*Required work*:
Please return each entry that follows exactly as written, and keep the pictures out.

*Supplied records*:
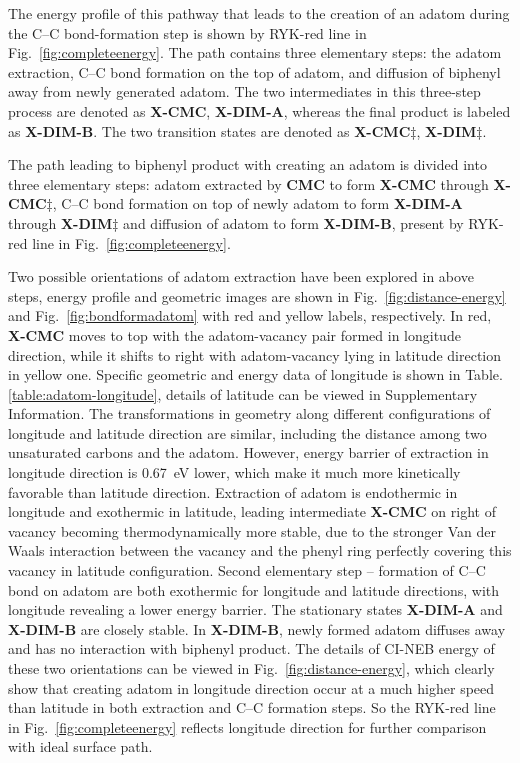 \documentclass[%
 reprint,
 amsmath,amssymb,
 aps,
prb,
floatfix,
]{revtex4-2}
\newcommand{\lock}{\color{red}}
\newcommand{\lock}{\color{red}}
\newcommand{\sinfo}{Supplementary Information}
\begin{document}
{\lock
The energy profile of this pathway that leads to the creation of an adatom during the C--C bond-formation step is shown by RYK-red line in Fig.~\ref{fig:completeenergy}. The path contains three elementary steps: the adatom extraction, C--C bond formation on the top of adatom, and diffusion of biphenyl away from newly generated adatom. The two intermediates in this three-step process are denoted as \textbf{X-CMC}, \textbf{X-DIM-A}, whereas the final product is labeled as \textbf{X-DIM-B}. The two transition states are denoted as \textbf{X-CMC$\ddagger$}, \textbf{X-DIM$\ddagger$}.
}

{\color{blue}
The path leading to biphenyl product with creating an adatom is divided into three elementary steps: adatom extracted by \textbf{CMC} to form \textbf{X-CMC} through \textbf{X-CMC$\ddagger$}, C--C bond formation on top of newly adatom to form \textbf{X-DIM-A} through \textbf{X-DIM$\ddagger$} and diffusion of adatom to form \textbf{X-DIM-B}, present by RYK-red line in Fig.~\ref{fig:completeenergy}.

Two possible orientations of adatom extraction have been explored in above steps, energy profile and geometric images are shown in Fig.~\ref{fig:distance-energy} and Fig.~\ref{fig:bondformadatom} with red and yellow labels, respectively. In red, \textbf{X-CMC} moves to top with the adatom-vacancy pair formed in longitude direction, while it shifts to right with adatom-vacancy lying in latitude direction in yellow one. Specific geometric and energy data of longitude is shown in Table.\ref{table:adatom-longitude}, details of latitude can be viewed in \sinfo. The transformations in geometry along different configurations of longitude and latitude direction are similar, including the distance among two unsaturated carbons and the adatom. However, energy barrier of extraction in longitude direction is \SI{0.67}{\electronvolt} lower, which make it much more kinetically favorable than latitude direction. Extraction of adatom is endothermic in longitude and exothermic in latitude, leading intermediate \textbf{X-CMC} on right of vacancy becoming thermodynamically more stable, due to the stronger Van der Waals interaction between the vacancy and the phenyl ring perfectly covering this vacancy in latitude configuration. Second elementary step -- formation of C--C bond on adatom are both exothermic for longitude and latitude directions, with longitude revealing a lower energy barrier. The stationary states \textbf{X-DIM-A} and \textbf{X-DIM-B} are closely stable. In \textbf{X-DIM-B}, newly formed adatom diffuses away and has no interaction with biphenyl product. The details of CI-NEB energy of these two orientations can be viewed in Fig.~\ref{fig:distance-energy}, which clearly show that creating adatom in longitude direction occur at a much higher speed than latitude in both extraction and C--C formation steps. So the RYK-red line in Fig.~\ref{fig:completeenergy} reflects longitude direction for further comparison with ideal surface path.

}
\end{document}
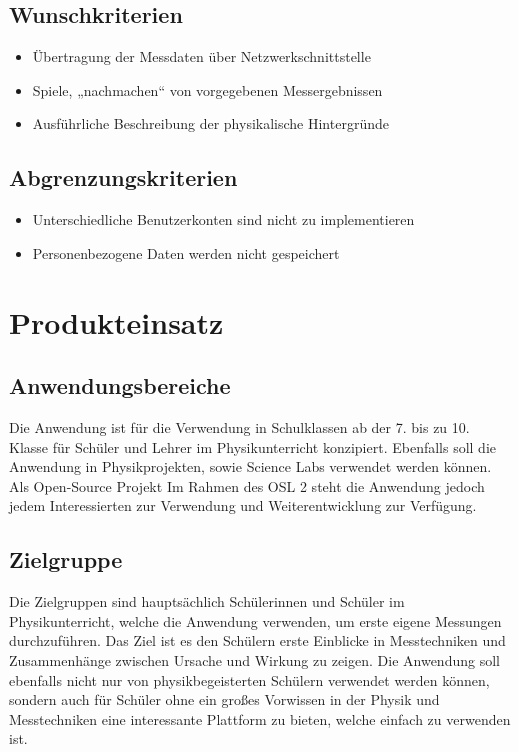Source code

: \documentclass[parskip=full]{scrartcl}
\begin{document}
\subsection{Wunschkriterien}

\begin{itemize}

\item Übertragung der Messdaten über Netzwerkschnittstelle
\item Spiele, „nachmachen“ von vorgegebenen Messergebnissen
\item Ausführliche Beschreibung der physikalische Hintergründe

 \end{itemize}

\subsection{Abgrenzungskriterien}

\begin{itemize}

\item Unterschiedliche Benutzerkonten sind nicht zu implementieren
\item Personenbezogene Daten werden nicht gespeichert

 \end{itemize}

\section{Produkteinsatz}

\subsection{Anwendungsbereiche}

Die Anwendung ist für die Verwendung in Schulklassen ab der 7. bis zu 10. Klasse für Schüler und Lehrer im Physikunterricht konzipiert. Ebenfalls soll die Anwendung in Physikprojekten, sowie \gls{Science Labs} verwendet werden können. 
Als \gls{Open-Source Projekt} Im Rahmen des \gls{OSL 2} steht die Anwendung jedoch jedem Interessierten zur Verwendung und Weiterentwicklung zur Verfügung.


\subsection{Zielgruppe}

Die Zielgruppen sind hauptsächlich Schülerinnen und Schüler im Physikunterricht, welche die Anwendung verwenden, um erste eigene Messungen durchzuführen. Das Ziel ist es den Schülern erste Einblicke in Messtechniken und Zusammenhänge zwischen Ursache und Wirkung zu zeigen. 
Die Anwendung soll ebenfalls nicht nur von physikbegeisterten Schülern verwendet werden können, sondern auch für Schüler ohne ein großes Vorwissen in der Physik und Messtechniken eine interessante Plattform zu bieten, welche einfach zu verwenden ist.
\end{document}
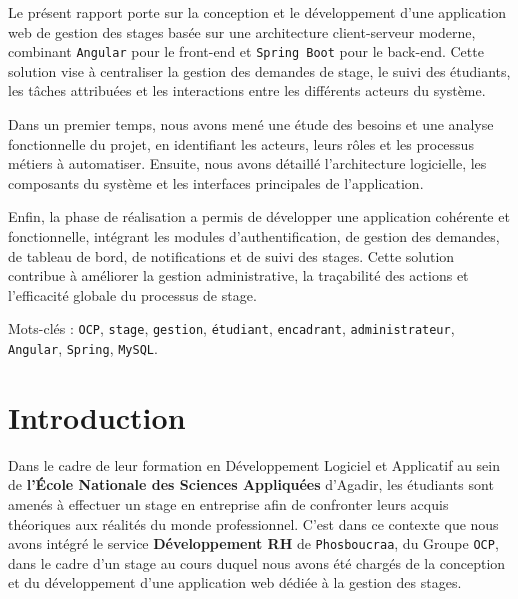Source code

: \documentclass[14pt,a4paper]{article}
\begin{document}
Le présent rapport porte sur la conception et le développement d'une application web de gestion des stages basée sur une architecture client-serveur moderne, combinant \texttt{Angular} pour le front-end et \texttt{Spring Boot} pour le back-end. Cette solution vise à centraliser la gestion des demandes de stage, le suivi des étudiants, les tâches attribuées et les interactions entre les différents acteurs du système.

Dans un premier temps, nous avons mené une étude des besoins et une analyse fonctionnelle du projet, en identifiant les acteurs, leurs rôles et les processus métiers à automatiser. Ensuite, nous avons détaillé l'architecture logicielle, les composants du système et les interfaces principales de l'application.

Enfin, la phase de réalisation a permis de développer une application cohérente et fonctionnelle, intégrant les modules d'authentification, de gestion des demandes, de tableau de bord, de notifications et de suivi des stages. Cette solution contribue à améliorer la gestion administrative, la traçabilité des actions et l'efficacité globale du processus de stage.

Mots-clés : \texttt{OCP}, \texttt{stage}, \texttt{gestion}, \texttt{étudiant}, \texttt{encadrant}, \texttt{administrateur}, \texttt{Angular}, \texttt{Spring}, \texttt{MySQL}.
\newpage
\tableofcontents
\newpage
\section*{Introduction}

Dans le cadre de leur formation en Développement Logiciel et Applicatif au sein de \textbf{l'École Nationale des Sciences Appliquées} d'Agadir, les étudiants sont amenés à effectuer un stage en entreprise afin de confronter leurs acquis théoriques aux réalités du monde professionnel. C'est dans ce contexte que nous avons intégré le service \textbf{Développement RH} de \texttt{\large Phosboucraa}, du Groupe \texttt{\large OCP}, dans le cadre d'un stage au cours duquel nous avons été chargés de la conception et du développement d'une application web dédiée à la gestion des stages.
\end{document}

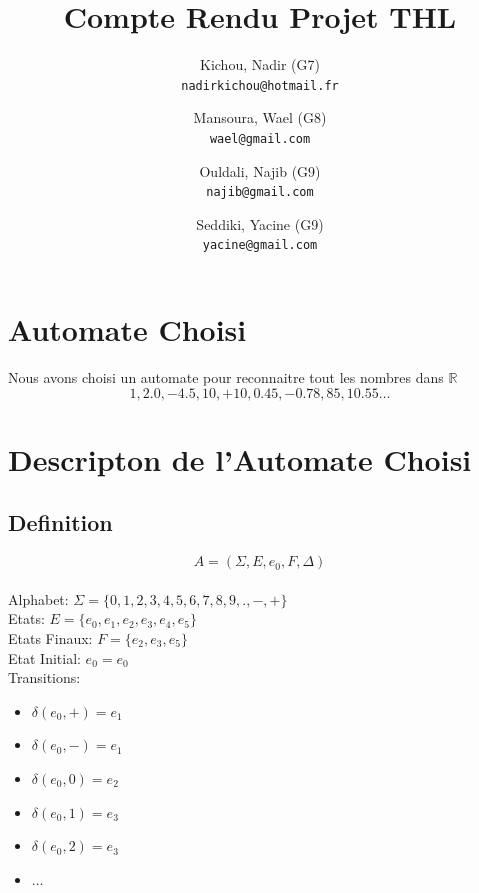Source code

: \documentclass{article}
\title{Compte Rendu Projet THL}
\author{
  Kichou, Nadir (G7)\\
  \texttt{nadirkichou@hotmail.fr}
  \and
  Mansoura, Wael (G8)\\
  \texttt{wael@gmail.com}
   \and
  Ouldali, Najib (G9)\\
  \texttt{najib@gmail.com}
  \and
  Seddiki, Yacine (G9)\\
  \texttt{yacine@gmail.com}
}
\begin{document}
\maketitle

\pagebreak

\setcounter{tocdepth}{1} %

\tableofcontents

\pagebreak

\section{Automate Choisi}

Nous avons choisi un automate pour reconnaitre tout les nombres dans $\mathbb{R}$ $$1, 2.0, -4.5, 10, +10, 0.45, -0.78, 85, 10.55 \ldots$$

\section{Descripton de l'Automate Choisi}

\subsection{Definition}

$$A = (\Sigma, E, e_0, F, \Delta)$$\\
Alphabet: $\Sigma = \{0, 1, 2, 3, 4, 5, 6, 7, 8, 9, ., -, +\}$\\
Etats: $E = \{e_0, e_1, e_2, e_3, e_4, e_5\}$\\
Etats Finaux: $F = \{e_2, e_3, e_5\}$\\
Etat Initial: $e_0 = e_0$\\
Transitions:
\begin{multicols}{2}
\begin{itemize}
  \item \tab $\delta(e_0, +) = e_1$
  \item \tab $\delta(e_0, -) = e_1$
  \item \tab $\delta(e_0, 0) = e_2$
  \item \tab $\delta(e_0, 1) = e_3$
  \item \tab $\delta(e_0, 2) = e_3$
  \item \tab $\ldots$
\end{itemize}
\end{multicols}
\end{document}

*Exercise result*:
 \documentclass[%
 reprint,
 amsmath,amssymb,
 aps,
prb,
floatfix,
]{revtex4-2}
\newcommand{\lock}{\color{red}}
\newcommand{\lock}{\color{red}}
\newcommand{\sinfo}{Supplementary Information}
\begin{document}
{\lock
The energy profile of this pathway that leads to the creation of an adatom during the C--C bond-formation step is shown by RYK-red line in Fig.~\ref{fig:completeenergy}. The path contains three elementary steps: the adatom extraction, C--C bond formation on the top of adatom, and diffusion of biphenyl away from newly generated adatom. The two intermediates in this three-step process are denoted as \textbf{X-CMC}, \textbf{X-DIM-A}, whereas the final product is labeled as \textbf{X-DIM-B}. The two transition states are denoted as \textbf{X-CMC$\ddagger$}, \textbf{X-DIM$\ddagger$}.
}

{\color{blue}
The path leading to biphenyl product with creating an adatom is divided into three elementary steps: adatom extracted by \textbf{CMC} to form \textbf{X-CMC} through \textbf{X-CMC$\ddagger$}, C--C bond formation on top of newly adatom to form \textbf{X-DIM-A} through \textbf{X-DIM$\ddagger$} and diffusion of adatom to form \textbf{X-DIM-B}, present by RYK-red line in Fig.~\ref{fig:completeenergy}.

Two possible orientations of adatom extraction have been explored in above steps, energy profile and geometric images are shown in Fig.~\ref{fig:distance-energy} and Fig.~\ref{fig:bondformadatom} with red and yellow labels, respectively. In red, \textbf{X-CMC} moves to top with the adatom-vacancy pair formed in longitude direction, while it shifts to right with adatom-vacancy lying in latitude direction in yellow one. Specific geometric and energy data of longitude is shown in Table.\ref{table:adatom-longitude}, details of latitude can be viewed in \sinfo. The transformations in geometry along different configurations of longitude and latitude direction are similar, including the distance among two unsaturated carbons and the adatom. However, energy barrier of extraction in longitude direction is \SI{0.67}{\electronvolt} lower, which make it much more kinetically favorable than latitude direction. Extraction of adatom is endothermic in longitude and exothermic in latitude, leading intermediate \textbf{X-CMC} on right of vacancy becoming thermodynamically more stable, due to the stronger Van der Waals interaction between the vacancy and the phenyl ring perfectly covering this vacancy in latitude configuration. Second elementary step -- formation of C--C bond on adatom are both exothermic for longitude and latitude directions, with longitude revealing a lower energy barrier. The stationary states \textbf{X-DIM-A} and \textbf{X-DIM-B} are closely stable. In \textbf{X-DIM-B}, newly formed adatom diffuses away and has no interaction with biphenyl product. The details of CI-NEB energy of these two orientations can be viewed in Fig.~\ref{fig:distance-energy}, which clearly show that creating adatom in longitude direction occur at a much higher speed than latitude in both extraction and C--C formation steps. So the RYK-red line in Fig.~\ref{fig:completeenergy} reflects longitude direction for further comparison with ideal surface path.

}
\end{document}
Source code

: \documentclass[parskip=full]{scrartcl}
\begin{document}
\subsection{Wunschkriterien}

\begin{itemize}

\item Übertragung der Messdaten über Netzwerkschnittstelle
\item Spiele, „nachmachen“ von vorgegebenen Messergebnissen
\item Ausführliche Beschreibung der physikalische Hintergründe

 \end{itemize}

\subsection{Abgrenzungskriterien}

\begin{itemize}

\item Unterschiedliche Benutzerkonten sind nicht zu implementieren
\item Personenbezogene Daten werden nicht gespeichert

 \end{itemize}

\section{Produkteinsatz}

\subsection{Anwendungsbereiche}

Die Anwendung ist für die Verwendung in Schulklassen ab der 7. bis zu 10. Klasse für Schüler und Lehrer im Physikunterricht konzipiert. Ebenfalls soll die Anwendung in Physikprojekten, sowie \gls{Science Labs} verwendet werden können. 
Als \gls{Open-Source Projekt} Im Rahmen des \gls{OSL 2} steht die Anwendung jedoch jedem Interessierten zur Verwendung und Weiterentwicklung zur Verfügung.


\subsection{Zielgruppe}

Die Zielgruppen sind hauptsächlich Schülerinnen und Schüler im Physikunterricht, welche die Anwendung verwenden, um erste eigene Messungen durchzuführen. Das Ziel ist es den Schülern erste Einblicke in Messtechniken und Zusammenhänge zwischen Ursache und Wirkung zu zeigen. 
Die Anwendung soll ebenfalls nicht nur von physikbegeisterten Schülern verwendet werden können, sondern auch für Schüler ohne ein großes Vorwissen in der Physik und Messtechniken eine interessante Plattform zu bieten, welche einfach zu verwenden ist.
\end{document}
Source code

: \documentclass[14pt,a4paper]{article}
\begin{document}
Le présent rapport porte sur la conception et le développement d'une application web de gestion des stages basée sur une architecture client-serveur moderne, combinant \texttt{Angular} pour le front-end et \texttt{Spring Boot} pour le back-end. Cette solution vise à centraliser la gestion des demandes de stage, le suivi des étudiants, les tâches attribuées et les interactions entre les différents acteurs du système.

Dans un premier temps, nous avons mené une étude des besoins et une analyse fonctionnelle du projet, en identifiant les acteurs, leurs rôles et les processus métiers à automatiser. Ensuite, nous avons détaillé l'architecture logicielle, les composants du système et les interfaces principales de l'application.

Enfin, la phase de réalisation a permis de développer une application cohérente et fonctionnelle, intégrant les modules d'authentification, de gestion des demandes, de tableau de bord, de notifications et de suivi des stages. Cette solution contribue à améliorer la gestion administrative, la traçabilité des actions et l'efficacité globale du processus de stage.

Mots-clés : \texttt{OCP}, \texttt{stage}, \texttt{gestion}, \texttt{étudiant}, \texttt{encadrant}, \texttt{administrateur}, \texttt{Angular}, \texttt{Spring}, \texttt{MySQL}.
\newpage
\tableofcontents
\newpage
\section*{Introduction}

Dans le cadre de leur formation en Développement Logiciel et Applicatif au sein de \textbf{l'École Nationale des Sciences Appliquées} d'Agadir, les étudiants sont amenés à effectuer un stage en entreprise afin de confronter leurs acquis théoriques aux réalités du monde professionnel. C'est dans ce contexte que nous avons intégré le service \textbf{Développement RH} de \texttt{\large Phosboucraa}, du Groupe \texttt{\large OCP}, dans le cadre d'un stage au cours duquel nous avons été chargés de la conception et du développement d'une application web dédiée à la gestion des stages.
\end{document}

Source code

: \documentclass{article}
\title{Compte Rendu Projet THL}
\author{
  Kichou, Nadir (G7)\\
  \texttt{nadirkichou@hotmail.fr}
  \and
  Mansoura, Wael (G8)\\
  \texttt{wael@gmail.com}
   \and
  Ouldali, Najib (G9)\\
  \texttt{najib@gmail.com}
  \and
  Seddiki, Yacine (G9)\\
  \texttt{yacine@gmail.com}
}
\begin{document}
\maketitle

\pagebreak

\setcounter{tocdepth}{1} %

\tableofcontents

\pagebreak

\section{Automate Choisi}

Nous avons choisi un automate pour reconnaitre tout les nombres dans $\mathbb{R}$ $$1, 2.0, -4.5, 10, +10, 0.45, -0.78, 85, 10.55 \ldots$$

\section{Descripton de l'Automate Choisi}

\subsection{Definition}

$$A = (\Sigma, E, e_0, F, \Delta)$$\\
Alphabet: $\Sigma = \{0, 1, 2, 3, 4, 5, 6, 7, 8, 9, ., -, +\}$\\
Etats: $E = \{e_0, e_1, e_2, e_3, e_4, e_5\}$\\
Etats Finaux: $F = \{e_2, e_3, e_5\}$\\
Etat Initial: $e_0 = e_0$\\
Transitions:
\begin{multicols}{2}
\begin{itemize}
  \item \tab $\delta(e_0, +) = e_1$
  \item \tab $\delta(e_0, -) = e_1$
  \item \tab $\delta(e_0, 0) = e_2$
  \item \tab $\delta(e_0, 1) = e_3$
  \item \tab $\delta(e_0, 2) = e_3$
  \item \tab $\ldots$
\end{itemize}
\end{multicols}
\end{document}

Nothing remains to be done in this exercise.